Although large numbers of headache sufferers, particularly individuals who struggle with migraines, attribute their pain to the weather, there has been little scientific evidence to back up their assertions.
Now, a study of more than 7,000 patients, led by Harvard researchers at Beth Israel Deaconess Medical Center (BIDMC), provides some of the first large-scale data on how environmental conditions — weather, as well as air pollution — influence headache pain.
Reported in tomorrow’s edition of the journal Neurology, the findings demonstrate that higher temperatures, and to a lesser degree, lower barometric pressure, contribute to severe headaches.
“Migraine headaches affect a large proportion of the population,” notes Kenneth Mukamal, the study’s first author, a Harvard Medical School associate professor of medicine, and a physician in the Division of General Medicine and Primary Care at BIDMC. “Approximately 18 percent of women and 6 percent of men in the U.S. report having migraine headaches, particularly young and middle-aged adults.”
Knowing that migraines can be set off by “triggers,” including certain foods, alcohol, stress, and hormones, Mukamal and his co-authors decided to study whether environmental factors were also triggering headaches.

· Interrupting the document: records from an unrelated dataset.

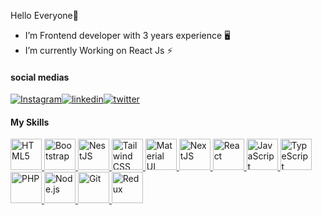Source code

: Hello Everyone👋

* I’m Frontend developer with 3 years experience 🖥️
* I’m currently Working on React Js ⚡

#### social medias
<a href="https://www.instagram.com/nargessmk/"><img alt="Instagram" src="https://img.shields.io/badge/Instagram-%23fa204a.svg?style=for-the-badge&logo=Instagram&logoColor=white" /></a><a href="https://www.linkedin.com/in/nargessmk/"><img alt="linkedin" src="https://img.shields.io/badge/linkedin-01246b?style=for-the-badge&logo=linkedin&logoColor=white" /></a><a href="https://twitter.com/nargessmk"><img alt="twitter" src="https://img.shields.io/badge/twitter-0384ad?style=for-the-badge&logo=twitter&logoColor=white" /></a>


#### My Skills
    
<a href="https://en.wikipedia.org/wiki/HTML5" rel="nofollow">
  <img src="https://camo.githubusercontent.com/0059f6336ebc9e59d21f380eb9fd024a6b06240c7bfb48415b897ab83996c209/68747470733a2f2f70726f66696c696e61746f722e7269736861762e6465762f736b696c6c732d6173736574732f68746d6c352d6f726967696e616c2d776f72646d61726b2e737667" alt="HTML5" height="50" data-canonical-src="https://profilinator.rishav.dev/skills-assets/html5-original-wordmark.svg" style="display: inline-block; max-width: 100%;">
</a><a href="https://getbootstrap.com/docs/3.4/javascript/" rel="nofollow">
  <img src="https://camo.githubusercontent.com/fa13b2986e2936c2ec9b80bc1d5411137af974a1e197d2229cad0f255638be81/68747470733a2f2f70726f66696c696e61746f722e7269736861762e6465762f736b696c6c732d6173736574732f626f6f7473747261702d706c61696e2e737667" alt="Bootstrap" height="50" data-canonical-src="https://profilinator.rishav.dev/skills-assets/bootstrap-plain.svg" style="display: inline-block; max-width: 100%;">
</a><a href="https://nestjs.com/" rel="nofollow">
  <img src="https://camo.githubusercontent.com/6500634ed12203286afb16185e2a6809a18e8a30b4e62df03043d66dc17a236a/68747470733a2f2f70726f66696c696e61746f722e7269736861762e6465762f736b696c6c732d6173736574732f6e6573746a732e737667" alt="NestJS" height="50" data-canonical-src="https://profilinator.rishav.dev/skills-assets/nestjs.svg" style="display: inline-block; max-width: 100%;">
</a><a href="https://www.tailwindcss.com/" rel="nofollow">
  <img src="https://camo.githubusercontent.com/1059bd92554df76ec3c9591c76683d9744780d54197430955ce933d9c7e490b2/68747470733a2f2f70726f66696c696e61746f722e7269736861762e6465762f736b696c6c732d6173736574732f7461696c77696e646373732e737667" alt="Tailwind CSS" height="50" data-canonical-src="https://profilinator.rishav.dev/skills-assets/tailwindcss.svg" style="display: inline-block; max-width: 100%;">
</a><a href="https://mui.com/" rel="nofollow">
  <img src="https://camo.githubusercontent.com/7b1172cc680544495064d1c4c1ea7ddaa931d1529dbb2526fc858f57332c8a9b/68747470733a2f2f70726f66696c696e61746f722e7269736861762e6465762f736b696c6c732d6173736574732f6d75692e706e67" alt="Material UI" height="50" data-canonical-src="https://profilinator.rishav.dev/skills-assets/mui.png" style="display: inline-block; max-width: 100%;">
</a><a href="https://nextjs.org/" rel="nofollow">
  <img src="https://camo.githubusercontent.com/839e314be35bbb7fec490435527a307f8d3cd78d3b39835f7510e0ae78e07935/68747470733a2f2f70726f66696c696e61746f722e7269736861762e6465762f736b696c6c732d6173736574732f6e6578746a732e706e67" alt="NextJS" height="50" data-canonical-src="https://profilinator.rishav.dev/skills-assets/nextjs.png" style="display: inline-block; max-width: 100%;">
</a><a href="https://reactjs.org/" rel="nofollow">
  <img src="https://camo.githubusercontent.com/91b30ff3d7d15143c1dbba499a8ad310bd829fbd45f65cacaeea175fac5d85aa/68747470733a2f2f70726f66696c696e61746f722e7269736861762e6465762f736b696c6c732d6173736574732f72656163742d6f726967696e616c2d776f72646d61726b2e737667" alt="React" height="50" data-canonical-src="https://profilinator.rishav.dev/skills-assets/react-original-wordmark.svg" style="display: inline-block; max-width: 100%;">
</a><a href="https://www.javascript.com/" rel="nofollow">
  <img src="https://camo.githubusercontent.com/f85cece6899de7bec4dee626087a385376717cedf457d6af7d93349012447e19/68747470733a2f2f70726f66696c696e61746f722e7269736861762e6465762f736b696c6c732d6173736574732f6a6176617363726970742d6f726967696e616c2e737667" alt="JavaScript" height="50" data-canonical-src="https://profilinator.rishav.dev/skills-assets/javascript-original.svg" style="display: inline-block; max-width: 100%;">
</a><a href="https://www.typescriptlang.org/" rel="nofollow">
  <img src="https://camo.githubusercontent.com/458c0d3ebe5ab840c6fc3e7f5e9abb5ca9252cf5624d25d21fad3c635a18ecb8/68747470733a2f2f70726f66696c696e61746f722e7269736861762e6465762f736b696c6c732d6173736574732f747970657363726970742d6f726967696e616c2e737667" alt="TypeScript" height="50" data-canonical-src="https://profilinator.rishav.dev/skills-assets/typescript-original.svg" style="display: inline-block; max-width: 100%;">
</a><a href="https://www.php.net/" rel="nofollow">
  <img src="https://camo.githubusercontent.com/364d63181a1b5438c1bfb88abd22d41141416d709cbe31d731a753bec26a270a/68747470733a2f2f70726f66696c696e61746f722e7269736861762e6465762f736b696c6c732d6173736574732f7068702d6f726967696e616c2e737667" alt="PHP" height="50" data-canonical-src="https://profilinator.rishav.dev/skills-assets/php-original.svg" style="display: inline-block; max-width: 100%;">
</a><a href="https://nodejs.org/" rel="nofollow">
  <img src="https://camo.githubusercontent.com/d92fd3c5f5b77a42142d21a12bfdf684ef262103f0ef0d368399ad9360c5f719/68747470733a2f2f70726f66696c696e61746f722e7269736861762e6465762f736b696c6c732d6173736574732f6e6f64656a732d6f726967696e616c2d776f72646d61726b2e737667" alt="Node.js" height="50" data-canonical-src="https://profilinator.rishav.dev/skills-assets/nodejs-original-wordmark.svg" style="display: inline-block; max-width: 100%;">
</a><a href="https://github.com/">
  <img src="https://camo.githubusercontent.com/2e08f7b335138539ecb7973e69f9d4f1437502e3bf8887c02e9de8885d4b26b9/68747470733a2f2f70726f66696c696e61746f722e7269736861762e6465762f736b696c6c732d6173736574732f6769742d73636d2d69636f6e2e737667" alt="Git" height="50" data-canonical-src="https://profilinator.rishav.dev/skills-assets/git-scm-icon.svg" style="display: inline-block; max-width: 100%;">
</a><a href="https://redux.js.org/" rel="nofollow">
  <img src="https://camo.githubusercontent.com/b35433d2c366ade88837d9c0772e562cae47effd8aac93e59b7e0d0e97377fd4/68747470733a2f2f70726f66696c696e61746f722e7269736861762e6465762f736b696c6c732d6173736574732f72656475782d6f726967696e616c2e737667" alt="Redux" height="50" data-canonical-src="https://profilinator.rishav.dev/skills-assets/redux-original.svg" style="display: inline-block; max-width: 100%;">
</a>

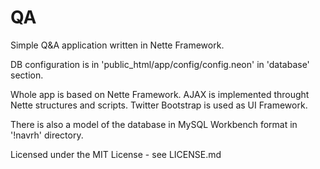 # QA
Simple Q&amp;A application written in Nette Framework.

DB configuration is in 'public_html/app/config/config.neon' in 'database' section.

Whole app is based on Nette Framework. AJAX is implemented throught Nette structures and scripts. Twitter Bootstrap is used as UI Framework.

There is also a model of the database in MySQL Workbench format in '!navrh' directory.

Licensed under the MIT License - see LICENSE.md

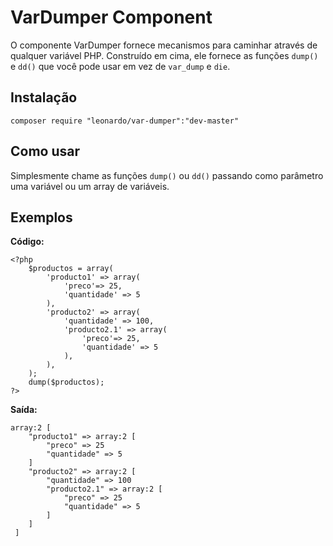 VarDumper Component
================================

O componente VarDumper fornece mecanismos para caminhar através de qualquer
variável PHP. Construído em cima, ele fornece as funções `dump()` e `dd()` que você
pode usar em vez de `var_dump` e `die`.

Instalação
------------

    composer require "leonardo/var-dumper":"dev-master"

Como usar
-----------

Simplesmente chame as funções `dump()` ou `dd()` passando como parâmetro uma variável ou um array de variáveis. 


Exemplos
-----------

<p>

__Código:__
    
    <?php
        $productos = array(
            'producto1' => array(
                'preco'=> 25,
                'quantidade' => 5
            ),
            'producto2' => array(
                'quantidade' => 100,
                'producto2.1' => array(
                    'preco'=> 25,
                    'quantidade' => 5
                ),
            ),
        );
        dump($productos);
    ?>
    
</p>
<p>
    
__Saída:__
    
    array:2 [
        "producto1" => array:2 [
            "preco" => 25
            "quantidade" => 5
        ]
        "producto2" => array:2 [
            "quantidade" => 100
            "producto2.1" => array:2 [
                "preco" => 25
                "quantidade" => 5
            ]
        ]
     ]
     
</p>
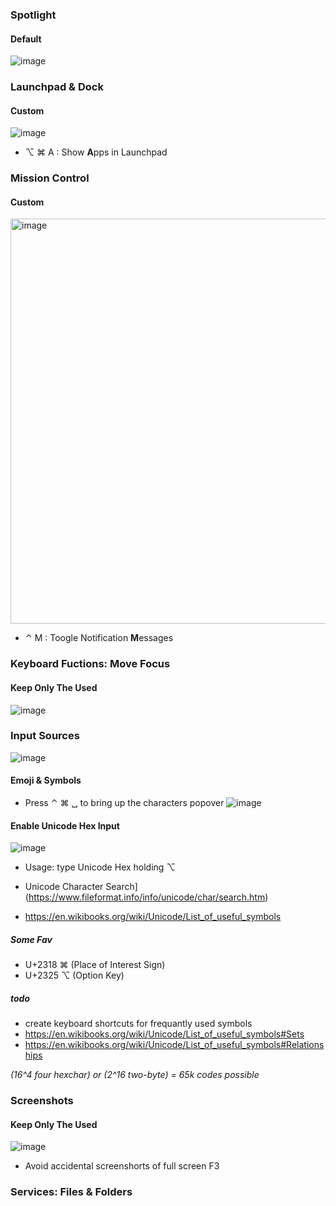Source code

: ### Spotlight

#### Default
![image](https://user-images.githubusercontent.com/82016952/179382247-647daac9-a9ff-4c7f-8aa2-966bf9dff21d.png)

### Launchpad & Dock

#### Custom
![image](https://user-images.githubusercontent.com/82016952/179383826-929f9496-2876-4a5e-8b40-674373d34787.png)

* ⌥ ⌘ A : Show **A**pps in Launchpad

### Mission Control
#### Custom
<img width="648" alt="image" src="https://user-images.githubusercontent.com/82016952/179380890-d26ff0d8-8ab0-40c1-864b-f0a28317bd3f.png">

* ⌃ M : Toogle Notification **M**essages

### Keyboard Fuctions: Move Focus
#### Keep Only The Used
![image](https://user-images.githubusercontent.com/82016952/179381227-27b0600c-950f-40a7-ac21-81a5c223f7ca.png)


### Input Sources

![image](https://user-images.githubusercontent.com/82016952/179381654-2b259a5c-6d59-48b5-8a38-dd63e62d798d.png)

#### Emoji & Symbols 
* Press ⌃ ⌘ ␣ to bring up the characters popover
![image](https://user-images.githubusercontent.com/82016952/179384075-eda0474a-dd31-4cac-892d-9ce349e2e279.png)

#### Enable Unicode Hex Input
![image](https://user-images.githubusercontent.com/82016952/179381675-80bada3c-99b2-40de-bee6-44b1a4cc27e0.png)
* Usage: type Unicode Hex holding ⌥ 

* Unicode Character Search](https://www.fileformat.info/info/unicode/char/search.htm)
* https://en.wikibooks.org/wiki/Unicode/List_of_useful_symbols

##### Some Fav
* U+2318 ⌘ (Place of Interest Sign)
* U+2325 ⌥ (Option Key)

##### todo
* create keyboard shortcuts for frequantly used symbols 
* https://en.wikibooks.org/wiki/Unicode/List_of_useful_symbols#Sets
* https://en.wikibooks.org/wiki/Unicode/List_of_useful_symbols#Relationships


_(16^4 four hexchar) or (2^16 two-byte) = 65k codes possible_


### Screenshots
#### Keep Only The Used
![image](https://user-images.githubusercontent.com/82016952/179381388-48f5d393-3bf2-47f0-9012-30cdbf2fbf42.png)

-  Avoid accidental screenshorts of full screen F3

### Services: Files & Folders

“Air temperature, humidity, and barometric pressure are among the most frequent reasons that people give for their headache pain,” explains Mukamal. “But none of these reasons have been consistently verified. We wanted to find out if we could verify this ‘clinical folklore.’ We also wanted to determine whether air pollutants trigger headaches, much as they have been found to trigger strokes.”
Mukamal and his co-authors designed a “case-crossover” study, which directly compares levels of pollutants and meteorological variables at the time of the patient’s hospital visit with corresponding levels on preceding days and subsequent weeks. The study looked at 7,054 patients who went to the emergency room of BIDMC between May 2000 and December 2007 and were discharged with a primary diagnosis of headache (2,250 diagnosed with migraine; 4,803 diagnosed with tension or unspecified headache).
Using meteorological and pollutant monitors, they then compared measurements of a number of environmental factors — air temperature, barometric pressure, humidity, fine particulate matter, black carbon, and nitrogen and sulfur dioxides — during the three days previous to patients’ hospital visits and then again at corresponding dates to determine whether these factors trigger severe headaches.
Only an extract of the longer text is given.